═════ Exercise materials
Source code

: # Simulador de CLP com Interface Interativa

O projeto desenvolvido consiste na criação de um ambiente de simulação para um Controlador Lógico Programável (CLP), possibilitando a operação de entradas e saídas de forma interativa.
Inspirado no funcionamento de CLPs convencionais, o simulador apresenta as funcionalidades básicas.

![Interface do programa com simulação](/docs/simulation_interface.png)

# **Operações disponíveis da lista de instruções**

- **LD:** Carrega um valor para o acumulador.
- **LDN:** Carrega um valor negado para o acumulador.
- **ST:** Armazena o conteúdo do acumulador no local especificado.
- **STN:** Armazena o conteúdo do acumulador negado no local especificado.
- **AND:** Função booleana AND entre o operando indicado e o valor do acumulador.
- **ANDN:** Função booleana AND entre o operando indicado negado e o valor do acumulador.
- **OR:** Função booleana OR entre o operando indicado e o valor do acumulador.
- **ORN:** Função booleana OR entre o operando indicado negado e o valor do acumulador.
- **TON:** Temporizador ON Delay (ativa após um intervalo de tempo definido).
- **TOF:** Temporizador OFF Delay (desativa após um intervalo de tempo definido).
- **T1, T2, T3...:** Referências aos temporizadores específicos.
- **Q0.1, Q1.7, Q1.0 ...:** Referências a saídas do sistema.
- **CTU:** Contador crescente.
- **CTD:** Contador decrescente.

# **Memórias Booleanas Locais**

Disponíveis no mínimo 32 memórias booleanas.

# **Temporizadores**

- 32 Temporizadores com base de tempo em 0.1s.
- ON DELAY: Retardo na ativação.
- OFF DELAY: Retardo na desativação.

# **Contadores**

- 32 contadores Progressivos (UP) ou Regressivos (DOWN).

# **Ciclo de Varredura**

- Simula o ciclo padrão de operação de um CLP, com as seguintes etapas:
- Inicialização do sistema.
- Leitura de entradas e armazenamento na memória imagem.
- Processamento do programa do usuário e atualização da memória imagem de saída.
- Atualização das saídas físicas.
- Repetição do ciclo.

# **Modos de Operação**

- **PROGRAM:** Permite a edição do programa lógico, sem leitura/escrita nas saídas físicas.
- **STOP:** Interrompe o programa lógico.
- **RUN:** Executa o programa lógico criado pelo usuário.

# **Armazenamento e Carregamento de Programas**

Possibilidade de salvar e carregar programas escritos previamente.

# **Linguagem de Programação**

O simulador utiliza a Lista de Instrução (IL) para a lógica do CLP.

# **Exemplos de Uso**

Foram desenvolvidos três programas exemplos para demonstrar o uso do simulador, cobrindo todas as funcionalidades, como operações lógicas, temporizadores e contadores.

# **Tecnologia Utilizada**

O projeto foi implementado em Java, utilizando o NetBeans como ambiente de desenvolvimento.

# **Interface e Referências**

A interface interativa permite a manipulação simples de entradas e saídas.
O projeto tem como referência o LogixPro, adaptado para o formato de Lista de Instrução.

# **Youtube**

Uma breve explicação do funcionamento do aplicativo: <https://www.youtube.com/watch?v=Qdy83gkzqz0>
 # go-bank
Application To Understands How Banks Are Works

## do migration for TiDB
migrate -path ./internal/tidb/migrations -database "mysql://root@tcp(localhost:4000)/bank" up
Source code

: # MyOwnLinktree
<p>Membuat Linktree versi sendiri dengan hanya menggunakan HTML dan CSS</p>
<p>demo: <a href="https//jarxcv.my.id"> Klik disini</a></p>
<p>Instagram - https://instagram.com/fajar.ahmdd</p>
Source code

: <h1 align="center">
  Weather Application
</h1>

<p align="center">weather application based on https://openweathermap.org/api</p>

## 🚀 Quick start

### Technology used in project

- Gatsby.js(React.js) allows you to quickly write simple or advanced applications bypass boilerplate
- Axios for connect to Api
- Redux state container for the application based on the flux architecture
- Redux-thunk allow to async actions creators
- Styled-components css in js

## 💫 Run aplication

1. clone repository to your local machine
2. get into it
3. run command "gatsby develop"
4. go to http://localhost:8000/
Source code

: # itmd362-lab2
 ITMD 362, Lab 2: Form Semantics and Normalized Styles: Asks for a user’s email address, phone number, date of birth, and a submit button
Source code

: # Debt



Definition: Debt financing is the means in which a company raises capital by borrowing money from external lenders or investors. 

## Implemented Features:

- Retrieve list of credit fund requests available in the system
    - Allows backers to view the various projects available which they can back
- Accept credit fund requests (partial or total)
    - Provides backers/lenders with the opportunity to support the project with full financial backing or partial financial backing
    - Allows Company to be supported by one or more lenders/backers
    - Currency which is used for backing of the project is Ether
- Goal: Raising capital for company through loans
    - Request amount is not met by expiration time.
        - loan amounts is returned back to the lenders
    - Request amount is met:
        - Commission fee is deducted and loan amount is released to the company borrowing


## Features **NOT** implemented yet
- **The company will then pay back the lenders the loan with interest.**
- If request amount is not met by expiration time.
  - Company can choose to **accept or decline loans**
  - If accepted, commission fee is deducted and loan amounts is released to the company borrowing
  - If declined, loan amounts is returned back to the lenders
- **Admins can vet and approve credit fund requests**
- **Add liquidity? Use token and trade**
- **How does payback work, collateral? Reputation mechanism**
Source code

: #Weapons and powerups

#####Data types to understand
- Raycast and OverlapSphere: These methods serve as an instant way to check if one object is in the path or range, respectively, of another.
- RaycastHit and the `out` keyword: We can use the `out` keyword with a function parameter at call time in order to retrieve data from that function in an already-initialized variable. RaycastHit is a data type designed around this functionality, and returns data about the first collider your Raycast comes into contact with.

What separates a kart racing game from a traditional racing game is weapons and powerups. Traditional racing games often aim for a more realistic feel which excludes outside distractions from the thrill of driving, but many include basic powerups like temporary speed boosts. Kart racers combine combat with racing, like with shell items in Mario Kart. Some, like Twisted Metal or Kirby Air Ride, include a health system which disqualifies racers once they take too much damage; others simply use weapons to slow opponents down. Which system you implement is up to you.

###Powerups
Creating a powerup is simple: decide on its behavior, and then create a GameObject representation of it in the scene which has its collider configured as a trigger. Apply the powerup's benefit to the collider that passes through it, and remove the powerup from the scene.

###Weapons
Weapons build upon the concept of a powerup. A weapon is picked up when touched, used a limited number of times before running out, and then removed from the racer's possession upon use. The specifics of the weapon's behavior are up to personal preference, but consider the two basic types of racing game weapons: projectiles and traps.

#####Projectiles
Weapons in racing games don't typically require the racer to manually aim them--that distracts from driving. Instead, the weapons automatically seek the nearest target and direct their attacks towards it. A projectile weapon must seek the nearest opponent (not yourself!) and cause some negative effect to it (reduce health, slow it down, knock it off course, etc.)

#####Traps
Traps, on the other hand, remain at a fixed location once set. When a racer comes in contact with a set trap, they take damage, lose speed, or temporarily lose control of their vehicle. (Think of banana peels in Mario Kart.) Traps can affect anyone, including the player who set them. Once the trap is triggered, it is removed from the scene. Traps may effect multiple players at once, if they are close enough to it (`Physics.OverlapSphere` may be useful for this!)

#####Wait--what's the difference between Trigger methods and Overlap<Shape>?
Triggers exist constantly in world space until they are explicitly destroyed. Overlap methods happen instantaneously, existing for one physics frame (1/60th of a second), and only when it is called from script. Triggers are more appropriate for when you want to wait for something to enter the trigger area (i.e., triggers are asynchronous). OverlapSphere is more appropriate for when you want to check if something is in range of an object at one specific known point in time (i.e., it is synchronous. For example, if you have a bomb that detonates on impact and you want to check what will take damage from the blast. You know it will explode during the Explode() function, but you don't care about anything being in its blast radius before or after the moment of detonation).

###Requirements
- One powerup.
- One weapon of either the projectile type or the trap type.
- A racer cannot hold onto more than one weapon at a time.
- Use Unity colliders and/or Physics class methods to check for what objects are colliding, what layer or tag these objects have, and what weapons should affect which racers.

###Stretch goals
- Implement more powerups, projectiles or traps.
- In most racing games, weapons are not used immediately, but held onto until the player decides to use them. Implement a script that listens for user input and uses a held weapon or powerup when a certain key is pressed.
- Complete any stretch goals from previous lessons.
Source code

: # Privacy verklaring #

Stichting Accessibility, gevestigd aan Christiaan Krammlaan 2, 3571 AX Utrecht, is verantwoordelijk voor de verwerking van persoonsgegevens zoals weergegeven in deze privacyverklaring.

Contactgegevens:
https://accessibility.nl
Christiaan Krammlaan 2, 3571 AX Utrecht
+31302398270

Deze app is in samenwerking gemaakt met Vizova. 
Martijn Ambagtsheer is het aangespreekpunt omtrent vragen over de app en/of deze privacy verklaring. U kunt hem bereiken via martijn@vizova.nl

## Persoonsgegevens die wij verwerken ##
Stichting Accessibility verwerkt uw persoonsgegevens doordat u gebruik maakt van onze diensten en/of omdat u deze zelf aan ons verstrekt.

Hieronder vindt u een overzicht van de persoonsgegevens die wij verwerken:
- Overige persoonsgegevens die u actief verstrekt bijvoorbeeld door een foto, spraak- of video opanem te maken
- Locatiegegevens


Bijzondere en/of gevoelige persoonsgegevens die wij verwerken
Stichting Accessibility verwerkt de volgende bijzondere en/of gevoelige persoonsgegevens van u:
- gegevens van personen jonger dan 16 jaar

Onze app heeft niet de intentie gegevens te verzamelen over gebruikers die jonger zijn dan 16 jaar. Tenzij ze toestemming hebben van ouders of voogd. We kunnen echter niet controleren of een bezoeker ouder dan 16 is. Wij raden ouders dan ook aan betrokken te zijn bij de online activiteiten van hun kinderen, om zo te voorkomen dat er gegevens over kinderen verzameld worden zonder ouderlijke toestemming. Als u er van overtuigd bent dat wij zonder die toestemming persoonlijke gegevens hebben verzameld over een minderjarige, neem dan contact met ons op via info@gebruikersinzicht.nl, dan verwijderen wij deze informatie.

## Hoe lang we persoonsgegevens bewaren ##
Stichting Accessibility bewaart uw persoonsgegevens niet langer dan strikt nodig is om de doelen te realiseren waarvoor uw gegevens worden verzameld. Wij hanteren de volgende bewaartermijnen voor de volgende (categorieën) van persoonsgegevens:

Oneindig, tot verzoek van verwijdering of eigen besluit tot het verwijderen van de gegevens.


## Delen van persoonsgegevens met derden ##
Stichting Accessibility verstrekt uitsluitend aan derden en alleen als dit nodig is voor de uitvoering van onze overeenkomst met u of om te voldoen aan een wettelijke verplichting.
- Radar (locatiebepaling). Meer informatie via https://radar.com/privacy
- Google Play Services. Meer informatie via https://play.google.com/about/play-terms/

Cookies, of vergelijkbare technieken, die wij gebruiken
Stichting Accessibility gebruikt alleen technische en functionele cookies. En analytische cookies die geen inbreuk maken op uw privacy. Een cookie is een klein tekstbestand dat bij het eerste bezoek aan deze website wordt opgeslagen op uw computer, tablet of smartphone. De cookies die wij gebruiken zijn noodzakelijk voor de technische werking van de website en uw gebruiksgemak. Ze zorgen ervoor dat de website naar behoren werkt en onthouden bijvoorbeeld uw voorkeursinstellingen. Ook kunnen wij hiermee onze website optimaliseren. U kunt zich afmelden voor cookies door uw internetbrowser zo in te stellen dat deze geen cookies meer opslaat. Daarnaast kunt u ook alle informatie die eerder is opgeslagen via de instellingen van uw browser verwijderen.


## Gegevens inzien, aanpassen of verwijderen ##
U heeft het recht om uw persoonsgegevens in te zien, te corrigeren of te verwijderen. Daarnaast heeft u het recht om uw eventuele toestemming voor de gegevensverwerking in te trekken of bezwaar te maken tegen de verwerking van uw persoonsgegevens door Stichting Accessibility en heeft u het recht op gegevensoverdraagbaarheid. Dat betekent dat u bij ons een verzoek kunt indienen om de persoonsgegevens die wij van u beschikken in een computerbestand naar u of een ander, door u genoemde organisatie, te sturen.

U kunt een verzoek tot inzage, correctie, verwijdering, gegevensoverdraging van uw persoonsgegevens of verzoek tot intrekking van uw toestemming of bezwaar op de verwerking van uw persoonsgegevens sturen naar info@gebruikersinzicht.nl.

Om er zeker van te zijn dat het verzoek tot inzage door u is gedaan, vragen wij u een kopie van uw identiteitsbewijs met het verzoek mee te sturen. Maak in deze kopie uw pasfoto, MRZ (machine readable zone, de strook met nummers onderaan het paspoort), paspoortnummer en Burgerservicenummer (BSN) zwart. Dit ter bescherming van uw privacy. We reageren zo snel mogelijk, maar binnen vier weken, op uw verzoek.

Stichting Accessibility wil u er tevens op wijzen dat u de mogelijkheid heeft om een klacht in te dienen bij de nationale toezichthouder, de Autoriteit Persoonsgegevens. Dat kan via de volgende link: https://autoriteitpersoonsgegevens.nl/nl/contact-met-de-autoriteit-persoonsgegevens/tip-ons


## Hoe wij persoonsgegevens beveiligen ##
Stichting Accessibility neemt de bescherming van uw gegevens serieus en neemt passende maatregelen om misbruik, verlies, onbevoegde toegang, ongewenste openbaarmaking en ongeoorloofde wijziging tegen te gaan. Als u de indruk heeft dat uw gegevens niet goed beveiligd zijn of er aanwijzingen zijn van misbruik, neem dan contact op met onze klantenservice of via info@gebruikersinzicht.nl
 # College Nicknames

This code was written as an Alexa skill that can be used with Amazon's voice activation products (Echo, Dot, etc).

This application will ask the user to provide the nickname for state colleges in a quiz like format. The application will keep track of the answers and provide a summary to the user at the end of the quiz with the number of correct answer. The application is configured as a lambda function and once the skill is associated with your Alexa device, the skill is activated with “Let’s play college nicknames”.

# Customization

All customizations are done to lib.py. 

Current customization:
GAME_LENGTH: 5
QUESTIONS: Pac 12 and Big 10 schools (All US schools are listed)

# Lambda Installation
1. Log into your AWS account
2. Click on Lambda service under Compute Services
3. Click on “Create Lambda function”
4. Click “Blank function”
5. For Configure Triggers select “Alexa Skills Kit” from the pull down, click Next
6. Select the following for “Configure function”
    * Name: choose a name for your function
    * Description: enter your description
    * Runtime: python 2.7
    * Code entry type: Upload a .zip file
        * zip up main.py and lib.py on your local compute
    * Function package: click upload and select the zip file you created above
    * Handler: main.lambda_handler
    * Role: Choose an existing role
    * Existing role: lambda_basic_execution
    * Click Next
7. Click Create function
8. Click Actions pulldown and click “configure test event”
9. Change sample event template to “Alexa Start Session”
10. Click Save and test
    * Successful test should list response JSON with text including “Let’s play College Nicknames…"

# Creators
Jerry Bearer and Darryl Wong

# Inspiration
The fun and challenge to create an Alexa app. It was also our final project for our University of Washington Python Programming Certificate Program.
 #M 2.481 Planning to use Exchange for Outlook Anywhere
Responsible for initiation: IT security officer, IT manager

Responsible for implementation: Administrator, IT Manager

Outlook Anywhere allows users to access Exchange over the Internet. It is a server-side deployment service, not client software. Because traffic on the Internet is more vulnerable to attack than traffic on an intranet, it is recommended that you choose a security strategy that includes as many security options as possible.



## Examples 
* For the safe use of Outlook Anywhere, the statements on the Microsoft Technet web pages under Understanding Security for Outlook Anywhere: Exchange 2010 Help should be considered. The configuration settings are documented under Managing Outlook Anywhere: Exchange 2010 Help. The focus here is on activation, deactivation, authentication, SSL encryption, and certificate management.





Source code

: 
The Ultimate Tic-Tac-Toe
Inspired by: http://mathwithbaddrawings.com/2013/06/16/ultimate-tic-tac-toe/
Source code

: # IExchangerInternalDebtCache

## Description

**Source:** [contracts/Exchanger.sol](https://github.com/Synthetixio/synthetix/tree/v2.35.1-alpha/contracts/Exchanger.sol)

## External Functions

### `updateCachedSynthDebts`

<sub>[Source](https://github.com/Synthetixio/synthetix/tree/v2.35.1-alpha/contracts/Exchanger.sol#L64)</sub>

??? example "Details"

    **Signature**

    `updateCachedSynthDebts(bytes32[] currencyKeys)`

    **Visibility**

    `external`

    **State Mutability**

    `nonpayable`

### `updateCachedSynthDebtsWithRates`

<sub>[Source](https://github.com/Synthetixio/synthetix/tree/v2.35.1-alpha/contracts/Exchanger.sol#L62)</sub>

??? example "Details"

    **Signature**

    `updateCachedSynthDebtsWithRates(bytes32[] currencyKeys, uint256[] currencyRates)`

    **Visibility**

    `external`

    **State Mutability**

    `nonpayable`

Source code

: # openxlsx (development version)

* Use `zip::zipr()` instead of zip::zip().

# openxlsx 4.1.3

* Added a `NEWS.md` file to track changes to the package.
══════════
What you will do:
Set down the lines of the records exactly, from the first one through the line containing "- **LD:** Carrega um valor para o acumulador.", and add nothing else.

Task output:
Source code

: # Simulador de CLP com Interface Interativa

O projeto desenvolvido consiste na criação de um ambiente de simulação para um Controlador Lógico Programável (CLP), possibilitando a operação de entradas e saídas de forma interativa.
Inspirado no funcionamento de CLPs convencionais, o simulador apresenta as funcionalidades básicas.

![Interface do programa com simulação](/docs/simulation_interface.png)

# **Operações disponíveis da lista de instruções**

- **LD:** Carrega um valor para o acumulador.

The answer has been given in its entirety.